The controls tightened after each theft. The 1966 theft in London was recovered a week later by a dog named Pickles. The 1983 theft in Rio ended with the trophy almost certainly being melted.
Today the trophy travels under 24-hour security when it leaves Zurich. The touch protocol is not ceremonial gatekeeping. It is the direct result of losing two trophies.
The 2026 World Cup: Trophy vs. Prize Money
The final takes place July 19 at MetLife Stadium in New Jersey. Whoever lifts the trophy there will also take home $50 million in prize money, the largest winner’s payout in World Cup history.
| Tournament | Winner’s Prize Money |
| 2014 Brazil | $35 million |
| 2018 Russia | $38 million |
| 2022 Qatar | $42 million |
| 2026 USA / Canada / Mexico | $50 million |
FIFA officially confirmed $655 million in total prize funds across all 48 participating nations in 2026, a 50% increase over the 2022 edition. The $50 million winner’s check is real and immediate. The $20 million trophy valuation is theoretical.
FIFA will never sell it, so the number functions more as a measure of cultural significance than a market price. What the trophy actually represents cannot be priced. It is the same object, at the sport’s highest moment, for over fifty years running.
FAQs
How much is the World Cup trophy worth?
The FIFA World Cup Trophy is valued at an estimated $20 million, making it the most expensive trophy in professional sports. The gold content alone is worth approximately $250,000 at current market prices.
Is the World Cup trophy made of real gold?
Yes. The trophy is made of 18-karat gold, which is 75% pure gold mixed with silver and copper for durability. It is not solid all the way through. The inside is hollow, which keeps the total weight at 6.175 kilograms rather than the 70 to 80 kilograms a solid gold version would weigh.
How much does the World Cup trophy weigh?
The trophy weighs 6.175 kilograms in total. The gold construction accounts for approximately 5 kilograms and the malachite base adds the remaining 1.175 kilograms.
Can the winning team keep the World Cup trophy?
No. The original trophy stays with FIFA and is kept at the FIFA Museum in Zurich. Winning nations receive a gold-plated bronze replica. Individual players each receive their own replica to keep permanently.
Who is allowed to touch the World Cup trophy?

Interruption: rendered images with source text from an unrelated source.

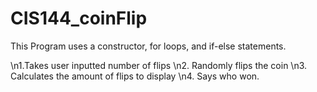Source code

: # CIS144_coinFlip

This Program uses a constructor, for loops, and if-else statements.

\n1.Takes user inputted number of flips
\n2. Randomly flips the coin
\n3. Calculates the amount of flips to display
\n4. Says who won.
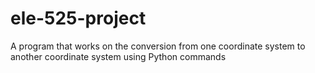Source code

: # ele-525-project
A program that works on the conversion from one coordinate system to another coordinate system using Python commands

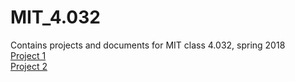 # MIT_4.032
Contains projects and documents for MIT class 4.032, spring 2018  
[Project 1](https://noahmcd.github.io/MIT_4.032/Project_1/)  
[Project 2](https://noahmcd.github.io/MIT_4.032/Project_2/)
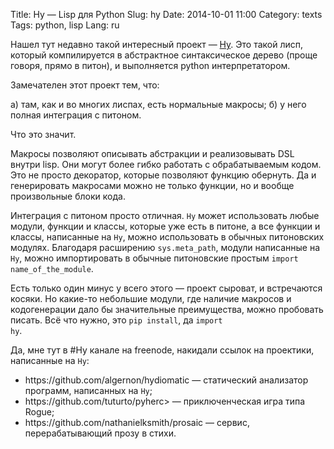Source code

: Title: Hy — Lisp для Python
Slug: hy
Date: 2014-10-01 11:00
Category: texts
Tags: python, lisp
Lang: ru

Нашел тут недавно такой интересный проект — <a href="http://docs.hylang.org/en/latest/">Hy</a>. Это такой лисп, который компилируется в абстрактное синтаксическое дерево (проще говоря, прямо в питон), и выполняется python интерпретатором.

Замечателен этот проект тем, что:

a) там, как и во многих лиспах, есть нормальные макросы;
б) у него полная интеграция с питоном.

Что это значит.

Макросы позволяют описывать абстракции и реализовывать DSL внутри lisp. Они могут более гибко работать с обрабатываемым кодом. Это не просто декоратор, которые позволяют функцию обернуть. Да и генерировать макросами можно не только функции, но и вообще произвольные  блоки кода.

Интеграция с питоном просто отличная. <code>Hy</code> может использовать любые модули, функции и классы, которые уже есть в питоне, а все функции и классы, написанные на <code>Hy</code>, можно использовать в обычных питоновских модулях. Благодаря расширению <code>sys.meta_path</code>, модули написанные на <code>Hy</code>, можно импортировать в обычные питоновские простым <code>import name_of_the_module</code>.

Есть только один минус у всего этого — проект сыроват, и встречаются косяки. Но какие-то небольшие модули, где наличие макросов и кодогенерации дало бы значительные преимущества, можно пробовать писать. Всё что нужно, это <code>pip install</code>, да <code>import hy</code>.

Да, мне тут в #Hy канале на freenode, накидали ссылок на проектики, написанные на `Hy`:

<ul>
<li>https://github.com/algernon/hydiomatic — статический анализатор программ, написанных на <code>Hy</code>;</li>
<li>https://github.com/tuturto/pyherc> — приключенческая игра типа Rogue;</li>
<li>https://github.com/nathanielksmith/prosaic — сервис, перерабатывающий прозу в стихи.</li>
</ul>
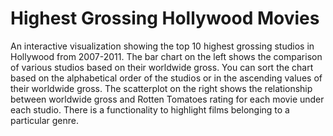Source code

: # Highest Grossing Hollywood Movies
An interactive visualization showing the top 10 highest grossing studios in Hollywood from 2007-2011. 
The bar chart on the left shows the comparison of various studios based on their worldwide gross. You can sort the chart based on the alphabetical order of the studios or in the ascending values of their worldwide gross.
The scatterplot on the right shows the relationship between worldwide gross and Rotten Tomatoes rating for each movie under each studio. There is a functionality to highlight films belonging to a particular genre.
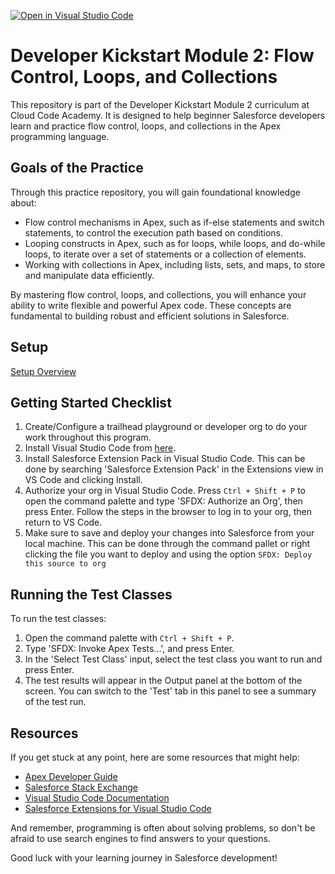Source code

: [![Open in Visual Studio Code](https://classroom.github.com/assets/open-in-vscode-718a45dd9cf7e7f842a935f5ebbe5719a5e09af4491e668f4dbf3b35d5cca122.svg)](https://classroom.github.com/online_ide?assignment_repo_id=14254018&assignment_repo_type=AssignmentRepo)

# Developer Kickstart Module 2: Flow Control, Loops, and Collections

This repository is part of the Developer Kickstart Module 2 curriculum at Cloud Code Academy. It is designed to help beginner Salesforce developers learn and practice flow control, loops, and collections in the Apex programming language.

## Goals of the Practice

Through this practice repository, you will gain foundational knowledge about:

- Flow control mechanisms in Apex, such as if-else statements and switch statements, to control the execution path based on conditions.
- Looping constructs in Apex, such as for loops, while loops, and do-while loops, to iterate over a set of statements or a collection of elements.
- Working with collections in Apex, including lists, sets, and maps, to store and manipulate data efficiently.

By mastering flow control, loops, and collections, you will enhance your ability to write flexible and powerful Apex code. These concepts are fundamental to building robust and efficient solutions in Salesforce.

## Setup
[Setup Overview](https://learn.cloudcodeacademy.com/courses/salesforce-developer-kickstart-program/lectures/47317682)

## Getting Started Checklist
1. Create/Configure a trailhead playground or developer org to do your work throughout this program.
2. Install Visual Studio Code from [here](https://code.visualstudio.com/download).
3. Install Salesforce Extension Pack in Visual Studio Code. This can be done by searching 'Salesforce Extension Pack' in the Extensions view in VS Code and clicking Install.
4. Authorize your org in Visual Studio Code. Press `Ctrl + Shift + P` to open the command palette and type 'SFDX: Authorize an Org', then press Enter. Follow the steps in the browser to log in to your org, then return to VS Code.
5. Make sure to save and deploy your changes into Salesforce from your local machine. This can be done through the command pallet or right clicking the file you want to deploy and using the option `SFDX: Deploy this source to org`

## Running the Test Classes

To run the test classes:

1. Open the command palette with `Ctrl + Shift + P`.
2. Type 'SFDX: Invoke Apex Tests...', and press Enter.
3. In the 'Select Test Class' input, select the test class you want to run and press Enter.
4. The test results will appear in the Output panel at the bottom of the screen. You can switch to the 'Test' tab in this panel to see a summary of the test run.

## Resources

If you get stuck at any point, here are some resources that might help:

- [Apex Developer Guide](https://developer.salesforce.com/docs/atlas.en-us.apexcode.meta/apexcode/apex_dev_guide.htm)
- [Salesforce Stack Exchange](https://salesforce.stackexchange.com/)
- [Visual Studio Code Documentation](https://code.visualstudio.com/docs)
- [Salesforce Extensions for Visual Studio Code](https://developer.salesforce.com/tools/vscode/)

And remember, programming is often about solving problems, so don't be afraid to use search engines to find answers to your questions.

Good luck with your learning journey in Salesforce development!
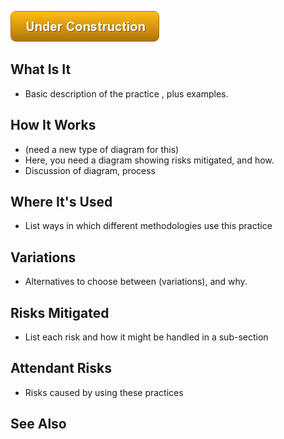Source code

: ![Under Construction](/images/state/uc.png)


## What Is It 

- Basic description of the practice  , plus examples.

## How It Works

- (need a new type of diagram for this)
- Here, you need a diagram showing risks mitigated, and how.
- Discussion of diagram, process

## Where It's Used

- List ways in which different methodologies use this practice

## Variations

- Alternatives to choose between (variations), and why.

## Risks Mitigated

- List each risk and how it might be handled in a sub-section

## Attendant Risks

- Risks caused by using these practices

## See Also
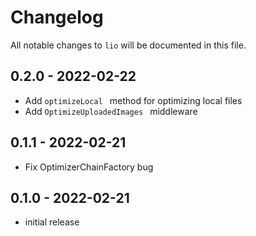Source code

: # Changelog

All notable changes to `lio` will be documented in this file.

## 0.2.0 - 2022-02-22

- Add `optimizeLocal ` method for optimizing local files
- Add `OptimizeUploadedImages ` middleware

## 0.1.1 - 2022-02-21

- Fix OptimizerChainFactory bug

## 0.1.0 - 2022-02-21

- initial release
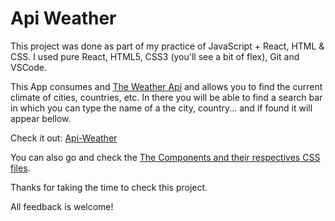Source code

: # Api Weather

This project was done as part of my practice of JavaScript + React, HTML & CSS. I used pure React, HTML5, CSS3 (you'll see a bit of flex), Git and VSCode.

This App consumes and [The Weather Api](http://api.openweathermap.org) and allows you to find the current climate of cities, countries, etc. In there you will be able to find a search bar in which you can type the name of a the city, country... and if found it will appear bellow.

Check it out: [Api-Weather](https://api-weather-b0f1d.web.app)

You can also go and check the [The Components and their respectives CSS files](https://github.com/ivanbatistao/api-weather/tree/main/src/components).

Thanks for taking the time to check this project.

All feedback is welcome!
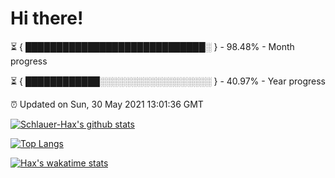 # Hi there!

⏳ { █████████████████████████████░ } - 98.48% - Month progress

⏳ { ████████████░░░░░░░░░░░░░░░░░░ } - 40.97% - Year progress

⏰ Updated on Sun, 30 May 2021 13:01:36 GMT


[![Schlauer-Hax's github stats](https://github-readme-stats.vercel.app/api?username=Schlauer-Hax&show_icons=true&theme=dark&count_private=true)](https://github.com/Schlauer-Hax)


[![Top Langs](https://github-readme-stats.vercel.app/api/top-langs/?username=Schlauer-Hax&layout=compact&theme=dark)](https://github.com/Schlauer-Hax?tab=repositories)


[![Hax's wakatime stats](https://github-readme-stats.vercel.app/api/wakatime?username=Hax&theme=dark)](https://wakatime.com/@Hax)


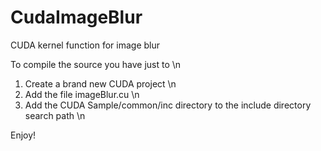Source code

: CudaImageBlur
=============

CUDA kernel function for image blur

To compile the source you have just to \n
1.  Create a brand new CUDA project \n
2.  Add the file imageBlur.cu \n
3.  Add the CUDA Sample/common/inc directory to the include directory search path \n

Enjoy!

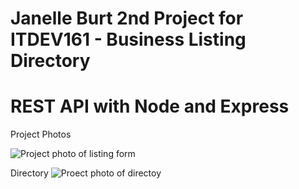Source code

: # Janelle Burt 2nd Project for ITDEV161 - Business Listing Directory

<h1>REST API with Node and Express</h1>

Project Photos

![Project photo of listing form](https://i.imgur.com/7OzWr0f.png)

Directory
![Proect photo of directoy](https://i.imgur.com/Q4esnHp.png)
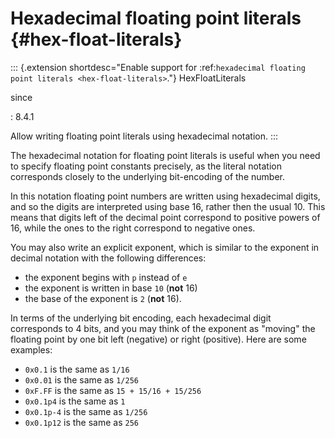 Hexadecimal floating point literals {#hex-float-literals}
===================================

::: {.extension shortdesc="Enable support for :ref:`hexadecimal floating point literals <hex-float-literals>`."}
HexFloatLiterals

since

:   8.4.1

Allow writing floating point literals using hexadecimal notation.
:::

The hexadecimal notation for floating point literals is useful when you
need to specify floating point constants precisely, as the literal
notation corresponds closely to the underlying bit-encoding of the
number.

In this notation floating point numbers are written using hexadecimal
digits, and so the digits are interpreted using base 16, rather then the
usual 10. This means that digits left of the decimal point correspond to
positive powers of 16, while the ones to the right correspond to
negative ones.

You may also write an explicit exponent, which is similar to the
exponent in decimal notation with the following differences:

-   the exponent begins with `p` instead of `e`
-   the exponent is written in base `10` (**not** 16)
-   the base of the exponent is `2` (**not** 16).

In terms of the underlying bit encoding, each hexadecimal digit
corresponds to 4 bits, and you may think of the exponent as \"moving\"
the floating point by one bit left (negative) or right (positive). Here
are some examples:

-   `0x0.1` is the same as `1/16`
-   `0x0.01` is the same as `1/256`
-   `0xF.FF` is the same as `15 + 15/16 + 15/256`
-   `0x0.1p4` is the same as `1`
-   `0x0.1p-4` is the same as `1/256`
-   `0x0.1p12` is the same as `256`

FIFA restricts bare-handed contact to three groups: players and managers who have won the World Cup, heads of state, and select FIFA officials including the FIFA president. The rule exists because the original Jules Rimet Trophy was stolen twice, with the 1983 theft resulting in it being melted down and never recovered.
What happened to the original World Cup trophy?
The original Jules Rimet Trophy was given to Brazil in 1970 after they won their third World Cup. In 1983 it was stolen from the Brazilian Football Confederation headquarters in Rio de Janeiro and never found. Most experts believe it was melted down for its gold content.
How much will the 2026 World Cup winner receive in prize money?
The winner of the 2026 FIFA World Cup will receive $50 million in prize money, up from $42 million at the 2022 tournament in Qatar. FIFA has set aside $655 million in total prize funds across all 48 participating nations.
What is the World Cup trophy made of?
The trophy is made of 18-karat gold with a base of two bands of malachite, a green semi-precious stone. It was designed by Italian sculptor Silvio Gazzaniga and manufactured by GDE Bertoni in Italy. It stands 36.8 centimeters tall and has been used at every World Cup since 1974.